If you’re in the mood for a relaxing and cheerful evening, let’s watch a fun 2015 espionage movie by Guy Ritchie, The Man from U.N.C.L.E.
The story is an entertaining circus between three characters, two of whom are top secret agents respectively from Russia and the United States.
One is a sleek and cunning art thief who must cooperate with the government instead of going to prison.
In contrast, the other is a silent and deadly warrior with great physical strength who is unbeatable in hand-to-hand combat.
Their paths cross in dangerous East Berlin in the 1960s, when the American tries to make a young girl flee to the West.
Soon after, both agents are informed by their bosses they must work together, since the girl is the only connection with a secret organization of former Nazis/fascists they have.
At the head of this dangerous military group is a wealthy and beautiful businesswoman, who has kidnapped the father of the fugitive girl from Berlin.
The man was one of Hitler’s most talented rocket engineers, then fled to America but then forcibly returned to Italy, where they force him to build nuclear warheads.
So the American, the Russian, and the girl from Berlin must team up to find the engineer before he completes his work and disappears forever.
At first it will not be so easy for them to work together, as the two agents never agree on anything, and besides, the Russian seems to fall in love with the asset he supposedly should protect.
However, this beautiful maiden is not as naive and helpless as she seems, something both men will painfully discover.
At that point the British Secret Service will also come into play, leading this bizarre spy trio and giving them the code name U.N.C.L.E.
A highly entertaining director… maybe too much so?
It is difficult for me to determine whether I like Guy Ritchie‘s movies, but in the case of 2015’s The Man from U.N.C.L.E., I have no doubt.
I have never had a problem with the skill behind the camera of this British director, as we can agree that his technique is always of a high standard.
However, sometimes he gets carried away with this talent of his by over-showcasing certain aspects of his movies.
This is fine on the entertainment side, always creating high-paced pyrotechnic shows, but unfortunately, the price is that it makes the characters and stories he tells too silly.
In this case, however, Guy Ritchie achieves the best compromise in all the ingredients of his movie recipe.
Fortunately, the story is never too serious, but even the humor never reaches the excesses of Snatch or Sherlock Holmes.
The spy plot abundantly recycles all the stereotypes we already know with Russians, Americans, and Nazi villains hiding in the shadows.
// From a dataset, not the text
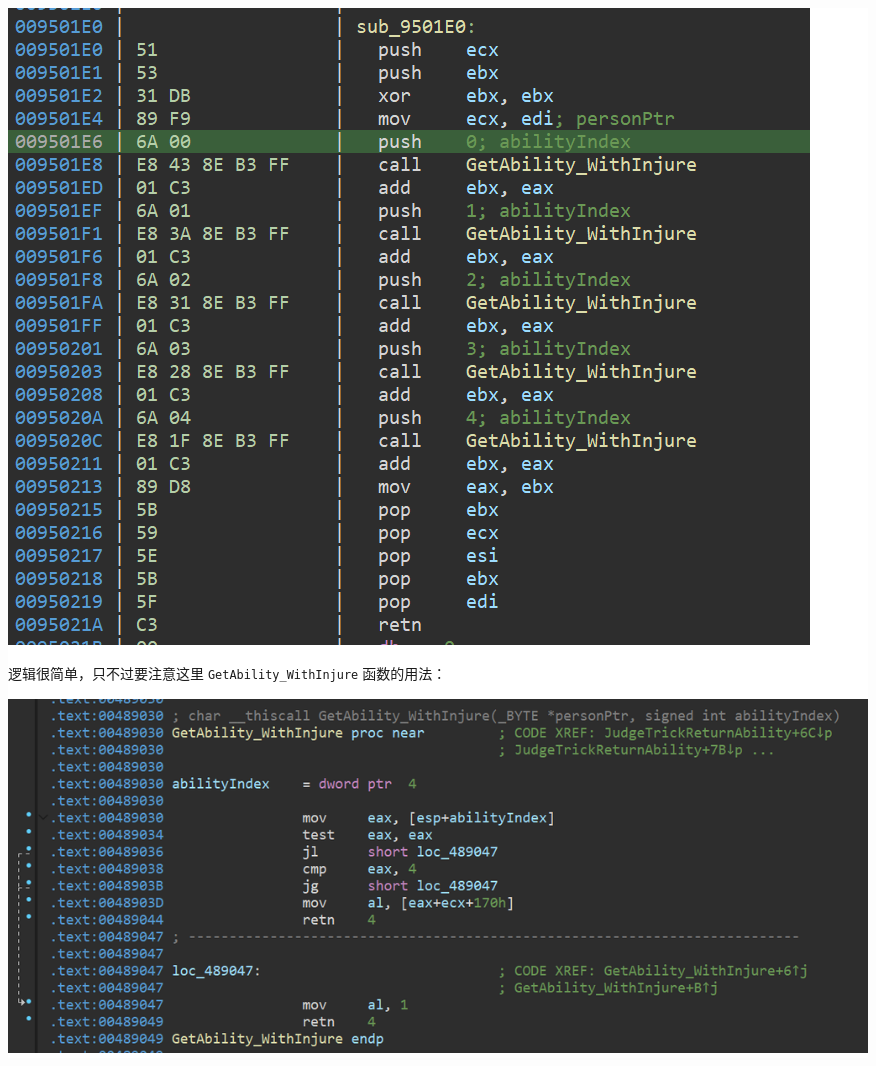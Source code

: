 ![image-20240613193151787](./.assets/image-20240613193151787.png)

逻辑很简单，只不过要注意这里 `GetAbility_WithInjure` 函数的用法：

![image-20240613172615153](./.assets/image-20240613172615153.png)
However, the mixture of characters is so effective that we don’t care; when we reach the end, we want more.
The elegance of the staging and costumes finally has the calm editing it deserves, admiring the details in the period reconstruction and the sex appeal of the lead actors and actresses.
Above all, I admired the different construction in the action scenes, where the director finally uses his talent and sometimes even entertains by leaving the fighting in the background compared to something else.
I cannot compare it with the original TV series of the same name, being too young to have seen it, but this movie is cool and entertaining.
Many fans have wished for a long time a sequel, but we have never heard anything concrete besides a few rumors.
So hot are these spies!
As mentioned, besides the perfect direction and editing, the beating heart of this movie is its excellent actors and actresses.
Henry Cavill is a perfect new James Bond, elegant and ironic but with a past as a thief without honor, which, however, comes in handy in the spy profession.
It is one of the actors’ best performances, even compared to other more successful roles such as Superman or the famous series The Witcher.
On the other hand, Armie Hammer is a Russian soldier with a sad past wishing to redeem his family’s honor after his father’s ignoble fate.
However, towards the middle of the story, his tender and romantic side also emerges when he becomes protective of the beautiful Alicia Vikander.
The actress was fresh off her outstanding performance in Ex Machina, while here she becomes a new kind of femme fatale.
Despite being a petite girl, she has an unquestionable charm with which she makes both the actors above dance as she wishes.
Equally beautiful and lethal is the villain, played by Elizabeth Debicki, who matches the characters’ fun with a twisted and evil business sense with no mercy for anyone.
Finally, we mention the phenomenal Hugh Grant, always impeccable with his British humor in the role of the ambiguous representative of the British Secret Service.
He will be the one to become the head of this new special team called U.N.C.L.E., which, as mentioned so far, has left us in suspense for a possible sequel, so far never officially announced.
The Man from U.N.C.L.E. grossed over $100 million in 2015, but more was needed for a high-budget movie of $75 million.
Let’s hope the producers still believe in it, as it could have become a viable alternative to the famous Mission Impossible saga.